Last year, Toronto was named Intelligent Community of the Year by the Intelligent Community Forum (IFC). But unlike other cities that have typically earned the title for their city-wide wireless network systems, Canada’s Queen City was recognized for a far more ambitious project.


Its name is Waterfront Toronto (WT), and if you’ve been to Toronto lately you’ve probably seen for yourself how extensive it is. WT is a technological hub, of course, but it is also an urban development project with an economic and social dimension. It aims at nothing less than revitalizing the city’s waterfront (long neglected in the process of industrial decline) and making it a major urban focal point that can attract brainpower, talent and investment.

One of the especially enviable aspects of WT is its affordable and unlimited access to an exponential speed Internet connection (the use of fibre optic cables makes it much faster than traditional networks) and the New Blue Edge portal, developed jointly with IBM, which can provide up-to-the-minute information about weather, public transit and water use. Free WIFI will also be available in a number of sectors in this vast neighbourhood.

Goals and inspiration

WT hopes to serve as an inspiration to other urban development projects in Canada, wherever the connection with water has long been neglected. The goal is to create a mixed-use waterfront community where smart infrastructure allows people to thrive and gives businesses a competitive advantage. What makes this project so special is indeed its mixed nature, that combination of town planning, business, the arts and ecology in a single urban redevelopment project that is one of a kind.

Toronto’s new face already has many features, such as the Simcoe Wavedeck, part of an award-winning long and curvy wooden promenade designed to resemble the contours of Lake Ontario's shoreline and evoke the cottage experience. Water is, naturally, an architectural leitmotif of the redevelopment project and it is also reflected in the various gardens, which are reminiscent of New York City’s High Line linear park.

A global movement

But the Toronto waterfront revitalization brings to mind projects on a grander scale.
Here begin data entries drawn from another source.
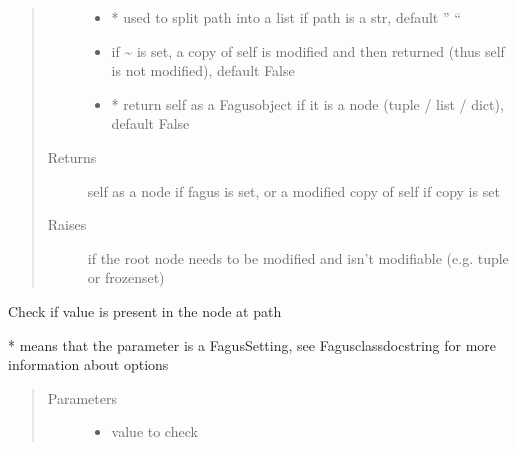 \documentclass[a4paper,10pt,english]{sphinxmanual}
\begin{document}
\begin{fulllineitems}
\begin{fulllineitems}
\begin{quote}
\begin{description}
\begin{itemize}
\item {}
\sphinxAtStartPar
{} \textendash{} * used to split path into a list if path is a str, default ” “

\item {}
\sphinxAtStartPar
{} \textendash{} if \textasciitilde{} is set, a copy of self is modified and then returned (thus self is not modified), default False

\item {}
\sphinxAtStartPar
{} \textendash{} * return self as a Fagus\sphinxhyphen{}object if it is a node (tuple / list / dict), default False

\end{itemize}

\item[{Returns}] \leavevmode
\sphinxAtStartPar
self as a node if fagus is set, or a modified copy of self if copy is set

\item[{Raises}] \leavevmode
\sphinxAtStartPar
{} \textendash{} if the root node needs to be modified and isn’t modifiable (e.g. tuple or frozenset)

\end{description}\end{quote}

\end{fulllineitems}


\begin{fulllineitems}
\label{\detokenize{fagus.fagus:fagus.fagus.Fagus.contains}}
\pysigstartsignatures
{}
\pysigstopsignatures
\sphinxAtStartPar
Check if value is present in the node at path

\sphinxAtStartPar
* means that the parameter is a Fagus\sphinxhyphen{}Setting, see Fagus\sphinxhyphen{}class\sphinxhyphen{}docstring for more information about options
\begin{quote}\begin{description}
\item[{Parameters}] \leavevmode\begin{itemize}
\item {}
\sphinxAtStartPar
{} \textendash{} value to check


\end{itemize}
\end{description}
\end{quote}
\end{fulllineitems}
\end{fulllineitems}
\end{document}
Other similar projects are now being undertaken in Kingston, for example, and Saint John – places where access to the water has long been associated with industrialization and commerce and has been undervalued, ignoring the connection that residents have and could develop with the water.

The main issue being raised about the Waterfront project is gentrification: will the redevelopment attract so much capital as to make it prohibitive for young families to live there and benefit from all the improvements? Is WT destined for an exclusively corporate vocation? Although that is a real risk, there are many countervailing measures in place. Parks and recreational areas abound, while affordable housing projects are helping to set the course for this giant ship, steering it in part towards the kind of city dweller that the project seems to target. It remains to be seen whether WT will prove a model of the urban haven dreamt of by growing numbers of urbanites.